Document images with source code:
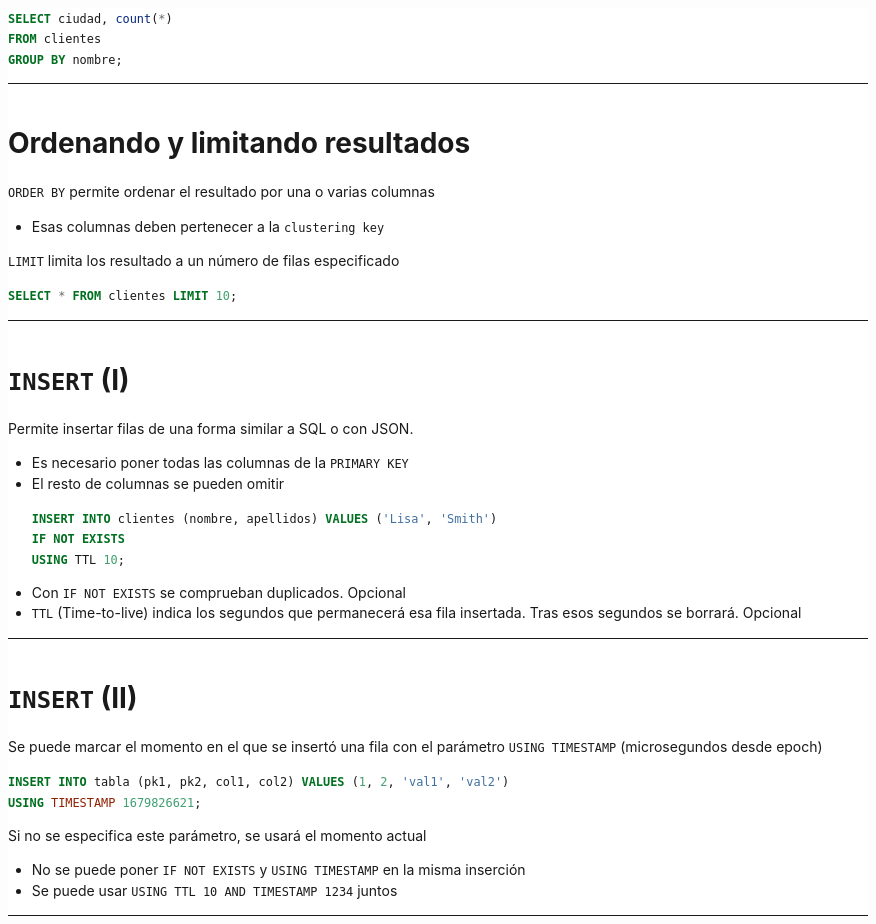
 ```sql
SELECT ciudad, count(*) 
FROM clientes 
GROUP BY nombre;
```

---

# Ordenando y limitando resultados

`ORDER BY` permite ordenar el resultado por una o varias columnas

- Esas columnas deben pertenecer a la `clustering key`

`LIMIT` limita los resultado a un número de filas especificado

```sql
SELECT * FROM clientes LIMIT 10;
```

---

# `INSERT` (I)

Permite insertar filas de una forma similar a SQL o con JSON.

- Es necesario poner todas las columnas de la `PRIMARY KEY`
- El resto de columnas se pueden omitir
  ```sql
  INSERT INTO clientes (nombre, apellidos) VALUES ('Lisa', 'Smith')
  IF NOT EXISTS
  USING TTL 10;
  ```
- Con `IF NOT EXISTS` se comprueban duplicados. Opcional
- `TTL` (Time-to-live) indica los segundos que permanecerá esa fila insertada. Tras esos segundos se borrará. Opcional

---

# `INSERT` (II)

Se puede marcar el momento en el que se insertó una fila con el parámetro `USING TIMESTAMP` (microsegundos desde epoch)

```sql
INSERT INTO tabla (pk1, pk2, col1, col2) VALUES (1, 2, 'val1', 'val2')
USING TIMESTAMP 1679826621;
```

Si no se especifica este parámetro, se usará el momento actual

- No se puede poner `IF NOT EXISTS` y `USING TIMESTAMP` en la misma inserción
- Se puede usar `USING TTL 10 AND TIMESTAMP 1234` juntos

---
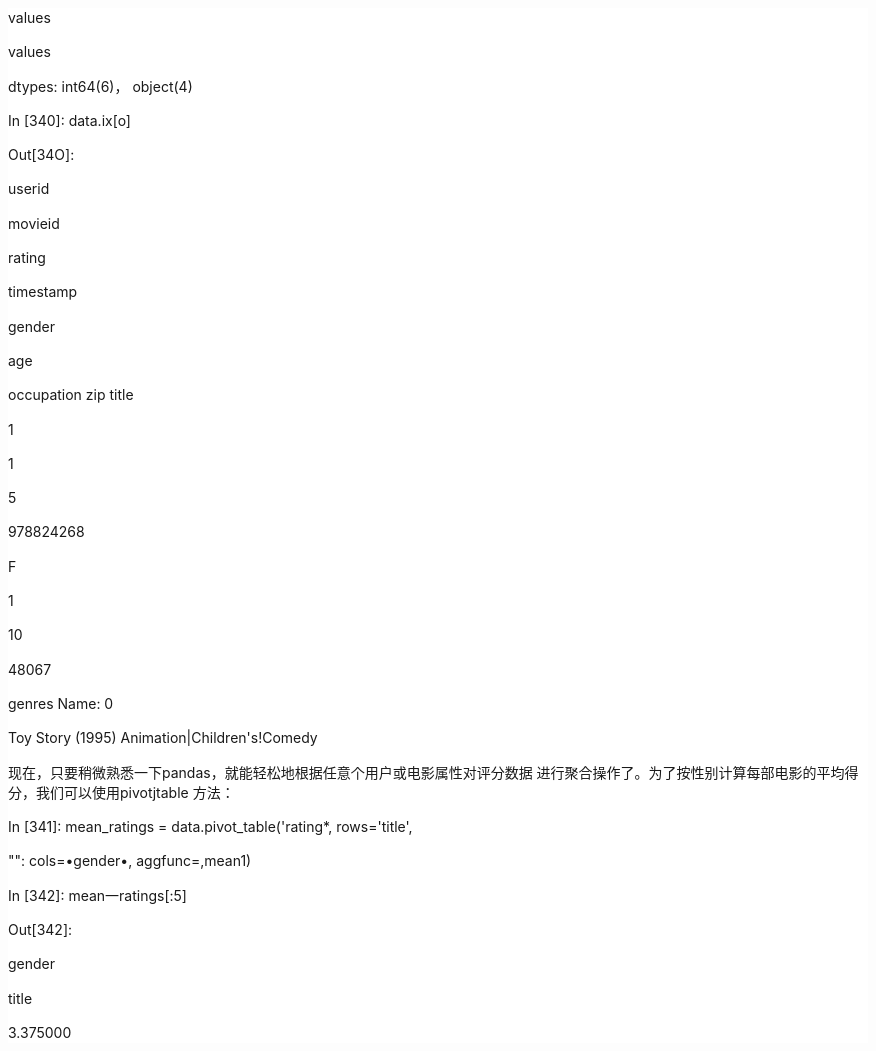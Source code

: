 values

values



dtypes: int64(6)， object(4)

In [340]: data.ix[o]

Out[34O]:

userid

movieid

rating

timestamp

gender

age

occupation zip title



1

1

5

978824268

F

1

10

48067



genres Name: 0



Toy Story (1995) Animation|Children's!Comedy



现在，只要稍微熟悉一下pandas，就能轻松地根据任意个用户或电影属性对评分数据 进行聚合操作了。为了按性别计算每部电影的平均得分，我们可以使用pivotjtable 方法：

In [341]: mean_ratings = data.pivot_table('rating*, rows='title',

"":    cols=•gender•, aggfunc=,mean1)

In [342]: mean一ratings[:5]

Out[342]:

gender

title

3.375000
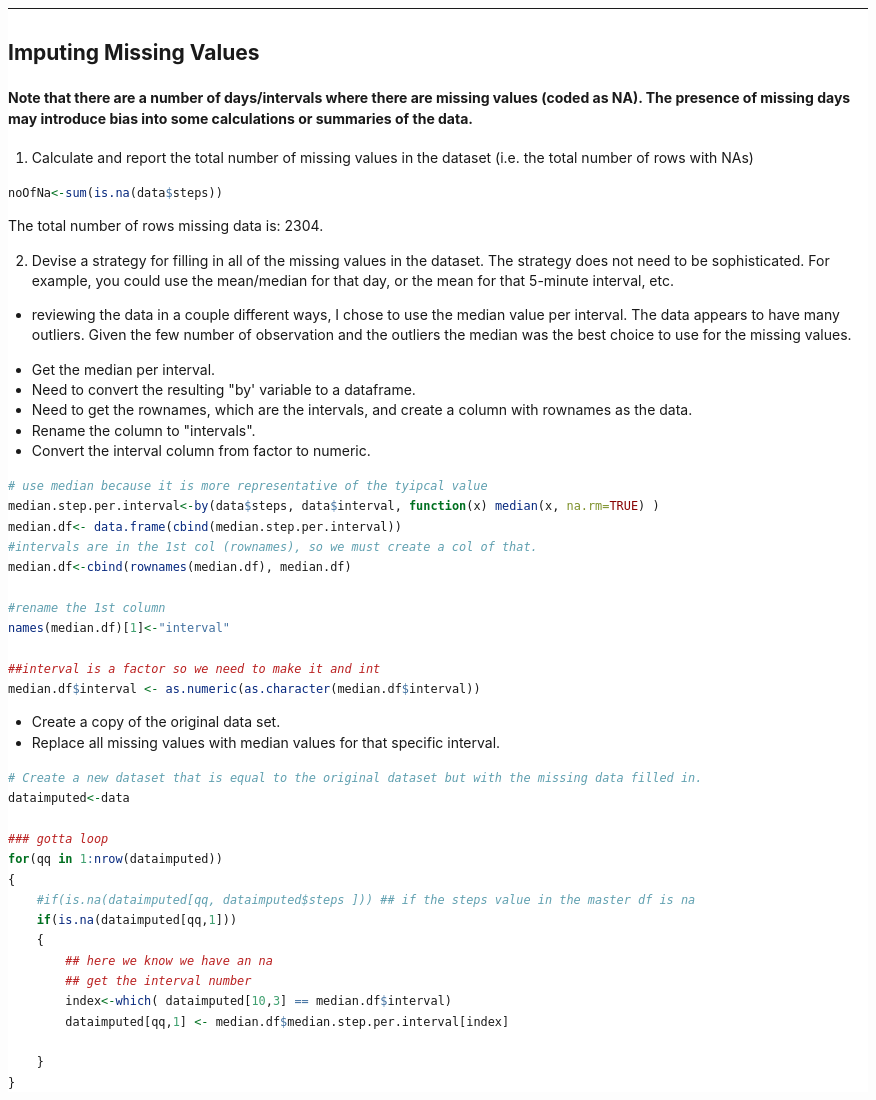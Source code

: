 ------  

## Imputing Missing Values   
#### Note that there are a number of days/intervals where there are missing values (coded as NA). The presence of missing days may introduce bias into some calculations or summaries of the data. 

1. Calculate and report the total number of missing values in the dataset (i.e. the total number of rows with NAs) 

```r
noOfNa<-sum(is.na(data$steps))
```
The total number of rows missing data is: 2304. 

2. Devise a strategy for filling in all of the missing values in the dataset. The strategy does not need to be sophisticated. For example, you could use the mean/median for that day, or the mean for that 5-minute interval, etc.

- reviewing the data in a couple different ways, I chose to use the median value per interval. The data appears to have many outliers. Given the few number of observation and the outliers the median was the best choice to use for the missing values. 

+ Get the median per interval. 
+ Need to convert the resulting "by' variable to a dataframe.  
+ Need to get the rownames, which are the intervals, and create a column with rownames as the data.  
+ Rename the column to "intervals".  
+ Convert the interval column from factor to numeric.  

```r
# use median because it is more representative of the tyipcal value
median.step.per.interval<-by(data$steps, data$interval, function(x) median(x, na.rm=TRUE) )
median.df<- data.frame(cbind(median.step.per.interval))
#intervals are in the 1st col (rownames), so we must create a col of that.
median.df<-cbind(rownames(median.df), median.df)

#rename the 1st column
names(median.df)[1]<-"interval"

##interval is a factor so we need to make it and int
median.df$interval <- as.numeric(as.character(median.df$interval))
```

+ Create a copy of the original data set.  
+ Replace all missing values with median values for that specific interval.  

```r
# Create a new dataset that is equal to the original dataset but with the missing data filled in.
dataimputed<-data

### gotta loop
for(qq in 1:nrow(dataimputed))
{
    #if(is.na(dataimputed[qq, dataimputed$steps ])) ## if the steps value in the master df is na
    if(is.na(dataimputed[qq,1]))
    {
        ## here we know we have an na
        ## get the interval number
        index<-which( dataimputed[10,3] == median.df$interval)
        dataimputed[qq,1] <- median.df$median.step.per.interval[index]
        
    }
}
```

• [Try it]: Print the data above verbatim from the first line through the line holding "Permite insertar filas", leaving every picture out.

• [Solution to this task]:
 ```sql
SELECT ciudad, count(*) 
FROM clientes 
GROUP BY nombre;
```

---

# Ordenando y limitando resultados

`ORDER BY` permite ordenar el resultado por una o varias columnas

- Esas columnas deben pertenecer a la `clustering key`

`LIMIT` limita los resultado a un número de filas especificado

```sql
SELECT * FROM clientes LIMIT 10;
```

---

# `INSERT` (I)

Permite insertar filas de una forma similar a SQL o con JSON.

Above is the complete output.